The show will also feature an interactive installation, My Magic Carpet, a gold tent 11 feet in diameter into which viewers will be invited to recline.
The recipient of two Fulbright Fellowships, Benjamin has exhibited widely and has been featured in The New York Times, The Chicago Tribune, and Art in America.

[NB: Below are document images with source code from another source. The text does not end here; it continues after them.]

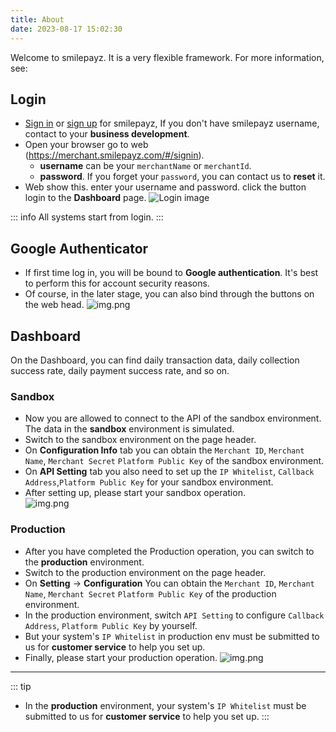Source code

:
 ```yaml
---
title: About
date: 2023-08-17 15:02:30
---
```


Welcome to smilepayz. It is a very flexible framework. For more information, see:

## Login

- [Sign in](https://merchant.smilepayz.com/#/signin) or [sign up](https://merchant.smilepayz.com/#/signin) for smilepayz, If you don't have smilepayz username, contact to your **business development**.
- Open your browser go to web (https://merchant.smilepayz.com/#/signin).
    - **username** can be your ```merchantName``` or ```merchantId```.
    - **password**. If you forget your ```password```, you can contact us to **reset** it.
- Web show this. enter your username and password. click the button login to the **Dashboard** page.
  ![Login image](/img/login.png)

::: info All systems start from login.
:::

## Google Authenticator

- If first time log in, you will be bound to **Google authentication**. It's best to perform this for account security reasons.
- Of course, in the later stage, you can also bind through the buttons on the web head.
  ![img.png](/img/google-auth.png)

## Dashboard

On the Dashboard, you can find daily transaction data, daily collection success rate, daily payment success rate, and so on.

### Sandbox

- Now you are allowed to connect to the API of the sandbox environment. The data in the **sandbox** environment is simulated.
- Switch to the sandbox environment on the page header.
- On **Configuration Info** tab you can obtain the ```Merchant ID```, ```Merchant Name```, ```Merchant Secret``` ```Platform Public Key``` of the sandbox environment.
- On **API Setting** tab you also need to set up the ```IP Whitelist```, ```Callback Address```,```Platform Public Key``` for your sandbox environment.
- After setting up, please start your sandbox operation.  
  ![img.png](/img/sandbox.png)

### Production

- After you have completed the Production operation, you can switch to the **production** environment.
- Switch to the production environment on the page header.
- On **Setting** -> **Configuration** You can obtain the ```Merchant ID```, ```Merchant Name```, ```Merchant Secret``` ```Platform Public Key``` of the production environment.
- In the production environment, switch `API Setting` to configure ```Callback Address```, ```Platform Public Key``` by yourself.
- But your system's ```IP Whitelist``` in production env must be submitted to us for **customer service** to help you set up.
- Finally, please start your production operation.
  ![img.png](/img/production-info.png)

- - -

::: tip

- In the **production** environment, your system's ```IP Whitelist```  must be submitted to us for **customer service** to help you set up.
  :::

<!-- ## Mobile

  - Android|Download Links
:-:|:-
lanzou|<https://wwe.lanzouy.com/b01v4izfa> password:1234
Baidu Netdisk|<https://pan.baidu.com/s/1Tnu9s10n57i8Fd9EmgTZBw?pwd=hk5f>

  - iOS|Download Links
:-:|:-
Coming soon| -->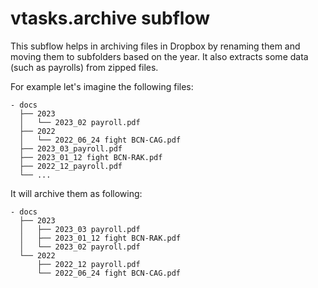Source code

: # vtasks.archive subflow

This subflow helps in archiving files in Dropbox by renaming them and moving them to subfolders based on the year.
It also extracts some data (such as payrolls) from zipped files.

For example let's imagine the following files:

```plaintext
- docs
  ├── 2023
  │   └── 2023_02 payroll.pdf
  ├── 2022
  │   └── 2022_06_24 fight BCN-CAG.pdf
  ├── 2023_03_payroll.pdf
  ├── 2023_01_12 fight BCN-RAK.pdf
  ├── 2022_12_payroll.pdf
  └── ...
```

It will archive them as following:

```plaintext
- docs
  ├── 2023
  │   ├── 2023_03 payroll.pdf
  │   ├── 2023_01_12 fight BCN-RAK.pdf
  │   └── 2023_02 payroll.pdf
  └── 2022
      ├── 2022_12 payroll.pdf
      └── 2022_06_24 fight BCN-CAG.pdf
```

Artist’s website: www.artsiona.com
The 12th Annual Bachelor of Fine Arts Exhibition
May 6 – June 18, 2016
This annual showcase features work by seniors in the Sage College of Albany Art+Design BFA programs: Fine Art, Photography, Interior Design and Graphic + Media Design. All seniors take a Capstone class which focuses on a personal direction in the major in preparation for this exhibition. Selections are made by a jury of faculty and the Opalka Gallery director. As such, the Annual BFA Exhibition offers a glimpse of the best of the best of what the BFA programs at Sage have to offer.
- Diana Ayala Bedoya
- Sasha Barnes
- Anthony Cinque
- Caitlyn Coon
- Oliver DeRosier
- Annemarie Dolfi
- Wayne Duffy
- Jacob Esposito
- Alyssa Gullotto
- Gabrielle Hier
- Adam Hitchcock
- Michael Hotchkiss
- Monika Hotchkiss
- Anas Jamali
- Meradith Kill
- Jessica Lucia
- Sydney Lussier
- Ben Neadle
- Mark Patti
- Sara Pisarski
- Michaela Schumaci
Kate Teale: The Housed
January 26, 2016 – April 10, 2016
London-born, New York City-based artist Kate Teale makes atmospheric paintings and large-scale drawings of waves, bedsheets, and windows. She works in oil, watercolor and graphite to create images that float between figuration and abstraction. Whether with smaller works on canvas or large-scale site-specific drawings, one of which she’ll create in the gallery, she mines imagery that swings from the private to public, specific to universal but all loaded with meaning.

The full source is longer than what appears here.